Stored data entries:

□ □ □ □ □

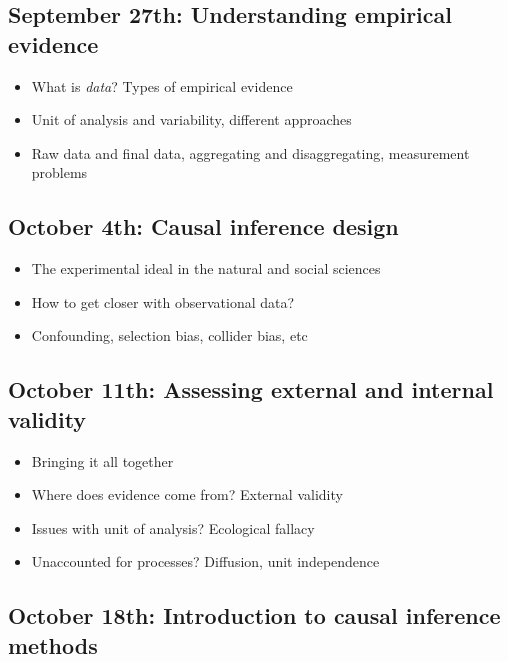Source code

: \documentclass[12pt, a4paper]{article}
\begin{document}
\subsection*{September 27th: Understanding empirical evidence}

\begin{itemize}
\setlength\itemsep{-5pt}
  \item What is \textit{data}? Types of empirical evidence
  \item Unit of analysis and variability, different approaches %
  \item Raw data and final data, aggregating and disaggregating, measurement problems
\end{itemize}

\subsection*{October 4th: Causal inference design}

\begin{itemize}
\setlength\itemsep{-5pt}
  \item The experimental ideal in the natural and social sciences
  \item How to get closer with observational data?
  \item Confounding, selection bias, collider bias, etc
\end{itemize}

\subsection*{October 11th: Assessing external and internal validity}

\begin{itemize}
\setlength\itemsep{-5pt}
  \item Bringing it all together
  \item Where does evidence come from? External validity
  \item Issues with unit of analysis? Ecological fallacy
  \item Unaccounted for processes? Diffusion, unit independence
\end{itemize}

\subsection*{October 18th: Introduction to causal inference methods}
\end{document}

□ □ □ □ □

** What this task involves **
How many lines above include the word "October"? Answer with the number alone.

** Answer section **
3